Relier Diego Suarez à la Baie du Courrier permettrait de commercer facilement avec Nossi-Be... Son projet consiste donc à acheter, pour la baie de Diego Suarez, 3 chalands de 50 tonnes, 3 de 25 tonnes, conçus pour le remorquage des bateaux et 4 chalands (2 de chaque tonnage) pour la Baie du Courrier). Pour le transbordement entre les baies de Diego Suarez et du Courrier, il lui faudrait « Dix mille mètres de voies de chemin de fer Decauville d’un écartement de 0,50m, quatre wagons pour le transport des voyageurs. Dix wagons plate-forme de différents modèles pour le transport des marchandises.» La suite du projet nous laisse perplexe : « Ces wagons seront poussés à bras par des manœuvres pour les débuts, la traction par des mulets semble plus pratique pour ce petit parcours (8km environ).» Merci pour les manœuvres ! En fait, ce projet, qui sera repris plusieurs fois dans l’histoire de Diego Suarez ne verra jamais le jour. Sans doute encore une fois, faute de financement. Mais M.Rives verra encore plus loin. En 1893, on peut lire dans le Petit Journal que « Les concessions d’une ligne de chemin de fer de 64 km, entre Antsirane et la baie d’Irohono, avec adjonction de deux services par voie de mer, l’un pour desservir la baie de Diego Suarez et l’autre la côte Nord-Ouest de l’Ile de Nossi-Be, ont été accordées, le 23 janvier à M.Rives [...] Les devis s’élèvent à plus de 3 millions (environ 10 millions d’euros) Comme garantie, le gouvernement local lui a concédé 10 000 hectares de bon terrain et autres avantages qui représentent environ la même somme. Nous espérons que M. Rives hâtera l’exécution de ce vaste programme.» ...que l’on attend toujours !

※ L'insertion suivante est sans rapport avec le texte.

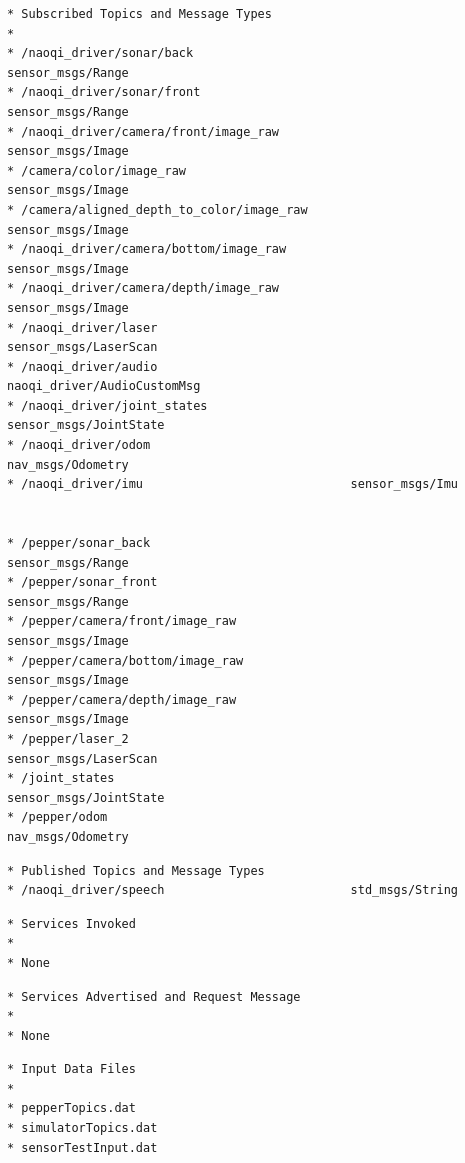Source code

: \documentclass{CSSRforAfrica}
\newcommand{\checkboxChecked}{\fbox{\ding{51}}} %
\begin{document}
\begin{description}
\item[\checkboxChecked] 
 {\small 
\begin{verbatim}
* Subscribed Topics and Message Types
*
* /naoqi_driver/sonar/back                      sensor_msgs/Range                 
* /naoqi_driver/sonar/front                     sensor_msgs/Range
* /naoqi_driver/camera/front/image_raw          sensor_msgs/Image
* /camera/color/image_raw                       sensor_msgs/Image
* /camera/aligned_depth_to_color/image_raw      sensor_msgs/Image
* /naoqi_driver/camera/bottom/image_raw         sensor_msgs/Image
* /naoqi_driver/camera/depth/image_raw          sensor_msgs/Image
* /naoqi_driver/laser                           sensor_msgs/LaserScan
* /naoqi_driver/audio                           naoqi_driver/AudioCustomMsg
* /naoqi_driver/joint_states                    sensor_msgs/JointState
* /naoqi_driver/odom                            nav_msgs/Odometry
* /naoqi_driver/imu                             sensor_msgs/Imu


* /pepper/sonar_back                            sensor_msgs/Range
* /pepper/sonar_front                           sensor_msgs/Range
* /pepper/camera/front/image_raw                sensor_msgs/Image
* /pepper/camera/bottom/image_raw               sensor_msgs/Image
* /pepper/camera/depth/image_raw                sensor_msgs/Image
* /pepper/laser_2                               sensor_msgs/LaserScan
* /joint_states                                 sensor_msgs/JointState
* /pepper/odom                                  nav_msgs/Odometry
\end{verbatim}}

\item[\checkboxChecked] 
 {\small 
\begin{verbatim}                    
* Published Topics and Message Types
* /naoqi_driver/speech                          std_msgs/String
\end{verbatim}}

\item[\checkboxChecked]
{\small
\begin{verbatim} 
* Services Invoked
*
* None
\end{verbatim}}

\item[\checkboxChecked]
{\small
\begin{verbatim} 
* Services Advertised and Request Message
* 
* None
\end{verbatim}}

\item[\checkboxChecked] 
 {\small 
\begin{verbatim}
* Input Data Files
*
* pepperTopics.dat
* simulatorTopics.dat
* sensorTestInput.dat
\end{verbatim}}


\end{description}
\end{document}
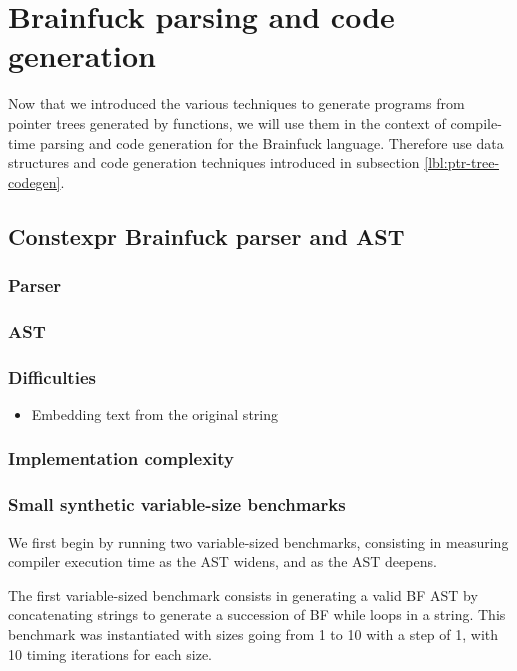 \documentclass[../main]{subfiles}
\begin{document}
\section{
  Brainfuck parsing and code generation
}

Now that we introduced the various techniques to generate programs from
pointer trees generated by \constexpr functions, we will use them in the
context of compile-time parsing and code generation for the Brainfuck language.
Therefore use data structures and code generation techniques introduced in
subsection \ref{lbl:ptr-tree-codegen}.

\subsection{
  Constexpr Brainfuck parser and AST
}

\subsubsection{
  Parser
}

\subsubsection{
  AST
}

\subsubsection{
  Difficulties
}

\begin{itemize}
\item Embedding text from the original string
\end{itemize}


\subsubsection{
  Implementation complexity
}

\subsubsection{
  Small synthetic variable-size benchmarks
}

We first begin by running two variable-sized benchmarks, consisting in
measuring compiler execution time as the AST widens, and as the AST deepens.

The first variable-sized benchmark consists in generating a valid BF AST by
concatenating strings to generate a succession of BF while loops in a
\constexpr string. This benchmark was instantiated with sizes going from 1 to
10 with a step of 1, with 10 timing iterations for each size.
\end{document}
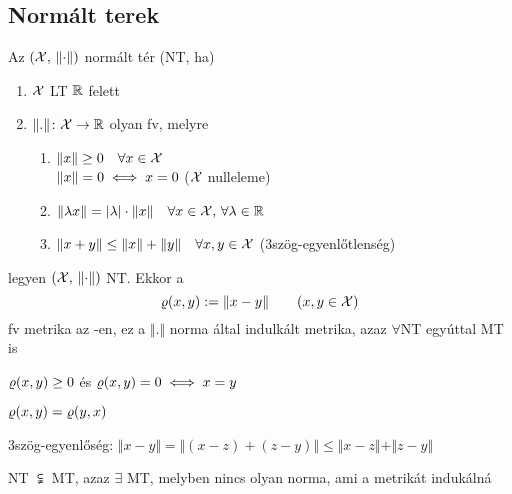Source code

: \subsection{Normált terek}
\begin{de}
  Az $(\mathcal{X},\,\left\Vert \cdot\right\Vert)$ normált tér (NT, ha)
  \begin{enumerate}
  \item $\mathcal{X}$ LT $\mathbb{R}$ felett
  \item $\Vert.\Vert\colon \mathcal{X}\to\mathbb{R}$ olyan fv, melyre
    \begin{enumerate}
    \item $\Vert x \Vert \geq 0\quad \forall x\in\mathcal{X}$\\
      $\Vert x \Vert = 0 \iff x = 0$ ($\mathcal{X}$ nulleleme)
    \item $\Vert\lambda x\Vert = \vert\lambda\vert\cdot \Vert
      x\Vert\quad \forall x\in \mathcal{X},\,\forall \lambda\in\mathbb{R}$
    \item $\Vert x+y\Vert\leq\Vert x\Vert+\Vert y\Vert \quad
      \forall x,y\in \mathcal{X}$ (3szög-egyenlőtlenség)
    \end{enumerate}
  \end{enumerate}
\end{de}
\begin{te}
  legyen $(\mathcal{X},\,\left\Vert \cdot\right\Vert)$ NT. Ekkor a 
  \[\varrho(x,y) := \Vert x - y \Vert\qquad (x,y\in \mathcal{X})\]
  fv metrika az \X-en, ez a $\Vert.\Vert$ norma által indulkált
  metrika,
  azaz $\forall$NT egyúttal MT is
\end{te}
\newpage                                 %
\begin{Biz}
\item $\varrho(x,y) \geq 0$ és $\varrho(x,y)=0 \iff x = y$
\item $\varrho(x,y) = \varrho(y,x)$
\item 3szög-egyenlőség: $\Vert x-y\Vert = \Vert( x-z ) + ( z-y)\Vert
  \leq \Vert x-z \Vert + \Vert z-y\Vert$
\end{Biz}

\begin{megj} NT $\subsetneqq$ MT, azaz $\exists$ MT, melyben nincs
  olyan norma, ami a metrikát indukálná
\end{megj}

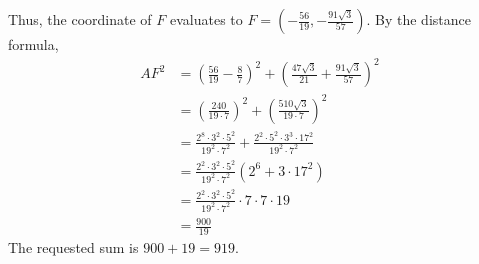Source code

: \begin{enumerate}
 Thus, the coordinate of $F$ evaluates to $F=\left(-\frac{56}{19}, -\frac{91\sqrt{3}}{57}\right)$. By the distance formula,\begin{align*}AF^2&=\left(\frac{56}{19}-\frac{8}{7}\right)^2+\left(\frac{47\sqrt{3}}{21}+\frac{91\sqrt{3}}{57}\right)^2\\&=\left(\frac{240}{19\cdot 7}\right)^2+\left(\frac{510\sqrt{3}}{19\cdot 7}\right)^2\\&=\frac{2^8\cdot 3^2\cdot 5^2}{19^2\cdot 7^2}+\frac{2^2\cdot 5^2\cdot 3^3\cdot 17^2}{19^2\cdot 7^2}\\&=\frac{2^2\cdot 3^2\cdot 5^2}{19^2\cdot 7^2}(2^6+3\cdot 17^2)\\&=\frac{2^2\cdot 3^2\cdot 5^2}{19^2\cdot 7^2}\cdot 7\cdot 7\cdot 19\\&=\frac{900}{19}\end{align*}
The requested sum is $900+19=\boxed{919}$.

 


\end{enumerate}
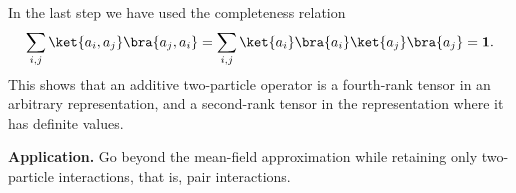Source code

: In the last step we have used the completeness relation
\[\sum_{i,j}\ket{a_i,a_j}\bra{a_j,a_i}
=\sum_{i,j}\ket{a_i}\bra{a_i}\ket{a_j}\bra{a_j}=\mathbf1.\]
This shows that an additive two-particle operator is a fourth-rank tensor in an arbitrary representation, and a second-rank tensor in the representation where it has definite values.

\textbf{Application.} Go beyond the mean-field approximation while retaining only two-particle interactions, that is, pair interactions.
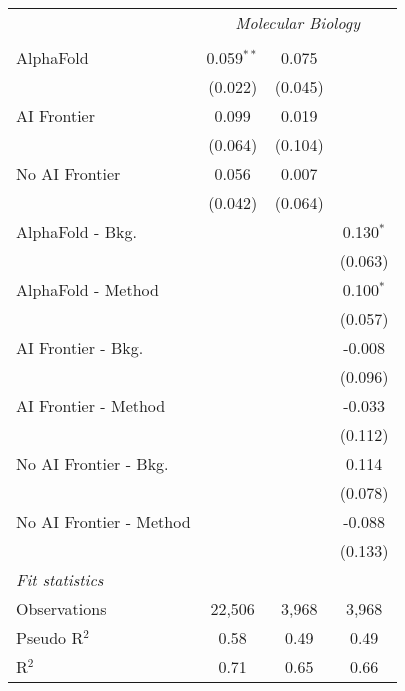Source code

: \begin{tabular}{lccc}
 & \multicolumn{3}{c}{\textit{Molecular Biology}} \\ \\
   AlphaFold               & 0.059$^{**}$ & 0.075   &   \\   
                           & (0.022)      & (0.045) &   \\   
   AI Frontier             & 0.099        & 0.019   &   \\   
                           & (0.064)      & (0.104) &   \\   
   No AI Frontier          & 0.056        & 0.007   &   \\   
                           & (0.042)      & (0.064) &   \\   
   AlphaFold - Bkg.        &              &         & 0.130$^{*}$\\   
                           &              &         & (0.063)\\   
   AlphaFold - Method      &              &         & 0.100$^{*}$\\   
                           &              &         & (0.057)\\   
   AI Frontier - Bkg.      &              &         & -0.008\\   
                           &              &         & (0.096)\\   
   AI Frontier - Method    &              &         & -0.033\\   
                           &              &         & (0.112)\\   
   No AI Frontier - Bkg.   &              &         & 0.114\\   
                           &              &         & (0.078)\\   
   No AI Frontier - Method &              &         & -0.088\\   
                           &              &         & (0.133)\\   
   \midrule
   \emph{Fit statistics}\\
   Observations            & 22,506       & 3,968   & 3,968\\  
   Pseudo R$^2$            & 0.58         & 0.49    & 0.49\\  
   R$^2$                   & 0.71         & 0.65    & 0.66\\  
   

\end{tabular}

Cependant, sans sortir de leur ville, toujours enclavée malgré les projets mirifiques, les Antsiranais commencent à avoir des loisirs culturels.
Un début de vie intellectuelle
Le Madagascar, toujours lui, annonce ainsi qu’Antsirane a pu accueillir un concert de « The artistical concert society » (ce qui montre que les relations ne sont pas si mauvaises avec les Anglais !). Plus important encore, Diego Suarez a maintenant (depuis début 1893) sa presse locale : en effet, deux journaux viennent d’être créés : Un journal satirique hebdomadaire, le Maki et un bi -hebdomadaire L’Avenir de Diego Suarez qui se veut « organe indépendant ». En fait, un autre journal avait déjà vu le jour, début 1892 : il s’agissait du Journal de Diego Suarez, qui, apparemment avait surtout des visées électorales. En effet, il avait été fondé à l’initiative d’Henry Mager qui préparait sa candidature à la députation de Diego Suarez. Il semble que ce journal, dirigé par deux Mauriciens, Huguin et Gimel n’ait pas eu une longue parution. Cependant, si « Diego Suarez marche chaque jour davantage dans la voie du Progrès », comme on peut le lire dans Le Madagascar, l’avenir n’est cependant pas totalement dégagé.
Les points noirs
Tout ne va pas bien à Diego Suarez. Une des principales sources de mécontentement est le manque d’eau. Quand les français se sont installés à Diego Suarez, on a capté les quelques sources qui arrivaient à la mer ; mais elles ne suffisent plus à une ville qui a énormément grossi : aussi, la population est-elle fortement rationnée en saison sèche. Un projet, d’un montant de 300 000 F. établi par l’artillerie, et qui prévoyait d’amener l’eau à partir d’une dérivation de l’Analandriana, a été contesté et le Ministère des Colonies a mandaté une société civile pour établir un contre-projet... qui coûte 800 000 F. Cette concurrence désastreuse qui donne une idée de la rivalité permanente entre civils et militaires a d’ailleurs été évoquée à l’Assemblée Nationale dans sa séance du 15 mai 1893.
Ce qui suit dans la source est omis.